So, I wrote some tests, and read some code. What I learned:

  1. There *already* exists code that calls FileDescriptor.connectionLost directly in a code path that may be reentrant: loseConnection if you've previously done loseWriteConnection. It wouldn't be reentrant with doWrite though.
  1. I wrote a test that simulates the likely use case of "abortConnection if other sides stop reading what I'm writing". It works both with the "call FileDescriptor.connectionLost immediately" implementation, and, contrary to my expectations, with another implementation based on loseConnection.
  1. Writing tests for this is hard.

Item 2 has me very confused. Anyone care to take a look and see what exactly is wrong with my code and/or conceptual model? I would think the file descriptor would never be writeable if the other side stopped reading, thus doWrite would never be called, and yet it is.

comment:50 Changed 3 years ago by naked

Sorry I can't test this more fully, but some just a simple comment:

Do verify with wireshark that the connection is really in the state you expect it to be in. Basically, what it should be in is a state where the the TCP window advertised by the recipient is zero, and the sender is periodically testing whether the window is still zero. The timeout is doubled on each try, so it might take a long time for you to see the retransmits.

So, tcpdump or wireshark, and the response packets from server should end up looking like this:

10:40:07.413776 IP localhost.14141 > localhost.41522: Flags ., ack 1, win 0, options [nop,nop,TS val 735552 ecr 707404], length 0

The important parts are: ACK packet, window size 0.

When the connection is in a stable state like this, the normal loseConnection() should be called.

comment:51 Changed 3 years ago by naked

And obviously, the normal loseConnection() shouldn't be able to close the socket, while abortConnection() should! :-)

comment:52 Changed 3 years ago by itamarst

  • Author changed from exarkun, glyph to itamarst, exarkun, glyph
  • Branch changed from branches/abortConnection-78-3 to branches/abortConnection-78-5

(In [31784]) Branching to 'abortConnection-78-5'

comment:53 Changed 3 years ago by itamar

  • Keywords review added

Review time! Out of desperation, in part. My questions for reviewers, in addition to whatever you can find that's wrong:

  1. What tests are still missing? I still suspect the possibility of FileDescriptor.connectionLost being called twice, somehow.
  1. http://buildbot.twistedmatrix.com/boxes-supported?branch=/branches/abortConnection-78-5 has py-without-middles not skipping the new TLS tests I added. Any idea why?
  1. What is causing the failing tests in (some of) the Windows buildslaves? They pass on trunk.

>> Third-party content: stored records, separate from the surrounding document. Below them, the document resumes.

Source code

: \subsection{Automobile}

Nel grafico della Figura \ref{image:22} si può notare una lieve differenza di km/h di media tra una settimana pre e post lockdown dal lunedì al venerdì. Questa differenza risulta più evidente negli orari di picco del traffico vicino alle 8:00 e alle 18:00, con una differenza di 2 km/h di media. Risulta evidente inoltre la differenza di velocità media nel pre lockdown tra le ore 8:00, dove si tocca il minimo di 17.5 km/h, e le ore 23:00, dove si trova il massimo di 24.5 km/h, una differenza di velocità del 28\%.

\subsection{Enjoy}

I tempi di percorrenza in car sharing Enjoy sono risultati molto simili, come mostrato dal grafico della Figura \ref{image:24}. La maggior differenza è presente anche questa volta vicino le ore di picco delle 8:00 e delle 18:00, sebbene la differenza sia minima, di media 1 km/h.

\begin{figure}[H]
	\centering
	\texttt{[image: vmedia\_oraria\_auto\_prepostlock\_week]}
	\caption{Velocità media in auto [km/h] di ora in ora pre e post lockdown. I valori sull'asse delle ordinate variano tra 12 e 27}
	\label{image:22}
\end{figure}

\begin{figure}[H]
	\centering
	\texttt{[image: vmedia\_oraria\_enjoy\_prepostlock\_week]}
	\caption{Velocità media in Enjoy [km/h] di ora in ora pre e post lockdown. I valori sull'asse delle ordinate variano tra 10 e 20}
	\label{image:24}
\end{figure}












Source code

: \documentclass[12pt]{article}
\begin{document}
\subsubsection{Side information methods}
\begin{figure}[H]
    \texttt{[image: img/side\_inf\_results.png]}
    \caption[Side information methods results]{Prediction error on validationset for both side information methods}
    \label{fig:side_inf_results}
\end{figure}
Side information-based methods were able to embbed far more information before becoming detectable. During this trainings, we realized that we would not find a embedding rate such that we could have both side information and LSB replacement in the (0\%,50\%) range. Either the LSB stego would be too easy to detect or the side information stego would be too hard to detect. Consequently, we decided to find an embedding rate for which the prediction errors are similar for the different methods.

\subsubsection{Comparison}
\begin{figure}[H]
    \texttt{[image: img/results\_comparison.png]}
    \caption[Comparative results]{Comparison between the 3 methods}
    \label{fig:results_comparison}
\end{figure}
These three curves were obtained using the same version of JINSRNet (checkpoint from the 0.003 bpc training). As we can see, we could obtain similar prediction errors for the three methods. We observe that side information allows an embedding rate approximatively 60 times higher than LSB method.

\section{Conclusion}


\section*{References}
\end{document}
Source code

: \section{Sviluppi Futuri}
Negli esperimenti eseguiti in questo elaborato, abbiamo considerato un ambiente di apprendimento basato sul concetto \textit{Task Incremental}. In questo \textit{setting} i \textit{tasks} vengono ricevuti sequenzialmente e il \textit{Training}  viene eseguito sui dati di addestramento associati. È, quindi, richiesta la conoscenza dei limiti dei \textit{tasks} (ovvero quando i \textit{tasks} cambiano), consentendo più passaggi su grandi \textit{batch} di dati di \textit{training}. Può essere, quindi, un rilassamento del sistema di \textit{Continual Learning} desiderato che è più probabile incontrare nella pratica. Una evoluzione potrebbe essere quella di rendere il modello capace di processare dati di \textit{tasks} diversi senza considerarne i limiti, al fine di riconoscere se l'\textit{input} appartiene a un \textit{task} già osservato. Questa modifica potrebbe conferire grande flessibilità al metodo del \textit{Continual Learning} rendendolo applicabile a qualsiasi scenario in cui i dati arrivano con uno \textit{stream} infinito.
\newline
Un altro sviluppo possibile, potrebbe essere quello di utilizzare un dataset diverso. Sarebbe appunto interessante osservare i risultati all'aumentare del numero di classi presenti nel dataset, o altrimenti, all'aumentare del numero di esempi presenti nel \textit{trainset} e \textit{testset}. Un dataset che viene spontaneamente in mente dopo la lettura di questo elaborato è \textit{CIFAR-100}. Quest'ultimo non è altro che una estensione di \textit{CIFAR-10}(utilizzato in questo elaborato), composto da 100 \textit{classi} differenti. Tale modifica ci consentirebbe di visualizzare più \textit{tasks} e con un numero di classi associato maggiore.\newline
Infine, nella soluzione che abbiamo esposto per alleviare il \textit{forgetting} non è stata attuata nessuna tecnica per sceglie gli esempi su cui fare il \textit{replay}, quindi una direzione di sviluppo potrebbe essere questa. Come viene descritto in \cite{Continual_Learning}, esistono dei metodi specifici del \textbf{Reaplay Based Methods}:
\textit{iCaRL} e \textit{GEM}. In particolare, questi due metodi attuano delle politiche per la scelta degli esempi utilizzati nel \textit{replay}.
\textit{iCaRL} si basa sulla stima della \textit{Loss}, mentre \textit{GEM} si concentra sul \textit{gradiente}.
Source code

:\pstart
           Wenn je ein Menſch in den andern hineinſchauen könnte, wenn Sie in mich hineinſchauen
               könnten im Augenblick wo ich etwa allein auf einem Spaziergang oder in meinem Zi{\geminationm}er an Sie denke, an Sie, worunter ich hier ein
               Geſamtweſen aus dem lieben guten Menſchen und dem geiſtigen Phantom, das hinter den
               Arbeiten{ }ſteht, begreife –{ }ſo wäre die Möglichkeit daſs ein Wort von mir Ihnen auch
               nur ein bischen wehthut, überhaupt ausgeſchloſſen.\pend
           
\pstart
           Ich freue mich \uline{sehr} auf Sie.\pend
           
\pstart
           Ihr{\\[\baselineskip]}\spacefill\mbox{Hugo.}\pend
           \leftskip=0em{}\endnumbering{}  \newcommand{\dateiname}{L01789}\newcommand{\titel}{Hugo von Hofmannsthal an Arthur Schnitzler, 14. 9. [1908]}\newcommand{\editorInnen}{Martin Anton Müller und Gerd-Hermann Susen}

comment:54 Changed 3 years ago by exarkun

  • Keywords review removed
  • Owner set to itamar
  1. For TLS, test_fullWriteBufferAfterByteExchange takes foreeeeeeeeeeeeeeever. I would really like to not add half a dozen new tests that take 45 seconds of 100% CPU each. The branch's twisted.internet.test.test_tls takes longer than the whole trunk test suite. I don't really understand why this is. It happens with _newtls but not _oldtls. Does that mean it's caused by the producer bugs in _newtls? But then why does it peg the CPU instead of idle for a while?
  2. The skip logic for ReactorBuilder tests is in buildReactor. AbortSSLConnectionTest uses SSL APIs before it calls buildReactor though.
  3. Lots of trailing whitespace to clean up
  4. You should merge forward again:
    1. pick up the Failure fix so 'trial --debug' works
    2. there are some new tests in trunk that fail when this branch is merged into it, twisted.internet.test.test_tcp.TCPPortTestsBuilder.test_serverGetHostOnIPv4. I expect this is straightforward to fix, just client.getpeername() earlier.
  5. Might the previous point suggest the cause of the failing tests on Windows? They mainly appear to be failing with unexpected ConnectionLost failures. It could be that whereas previously the connections were not shut down hard enough to for the client to notice (or to notice quickly), now they are and the tests don't account for this. Why it only happens on Windows, I don't know, I can only conjecture that it is similar in cause to all of the other issues in which Windows behaves differently from other platforms.
  6. classImplements in twisted/internet/tcp.py is imported but unused
  7. It would be nice to use endpoints instead of ClientCreator in all new code, I think.
  8. The if self.disconnected: check in readConnectionLost in twisted/internet/tcp.py doesn't appear to be executed by the test suite
  9. Any reason to directly compare reason.value.__class__ in connectionLost in twisted/internet/tcp.py and twisted/internet/iocpreactor/tcp.py instead of using Failure.check?
  10. in twisted/internet/_oldtls.py, the modified conditionals in stopReading and stopWriting are only half tested. The test suite doesn't exercise the don't-call-self._base-method case of either one. Maybe I'm not really worried about this, but I'd like to at least know which case the new if self.disconnected check is handling there. Add a comment or something?
  11. In runAbortTest, I think rather than deferLater, it might be better to just verify there are no extra event sources left in the reactor and then finish right away.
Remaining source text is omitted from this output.